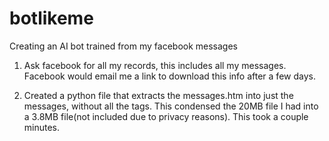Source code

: # botlikeme
Creating an AI bot trained from my facebook messages

1. Ask facebook for all my records, this includes all my messages. Facebook would email me a link to download this info after a few days.

2. Created a python file that extracts the messages.htm into just the messages, without all the tags. This condensed the 20MB file I had into a 3.8MB file(not included due to privacy reasons). This took a couple minutes.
##############################
→ WHAT THE TASK ASKS
In the listing, count the lines that contain the word "facebook", then give the number and nothing more.

→ WRITTEN ANSWER
2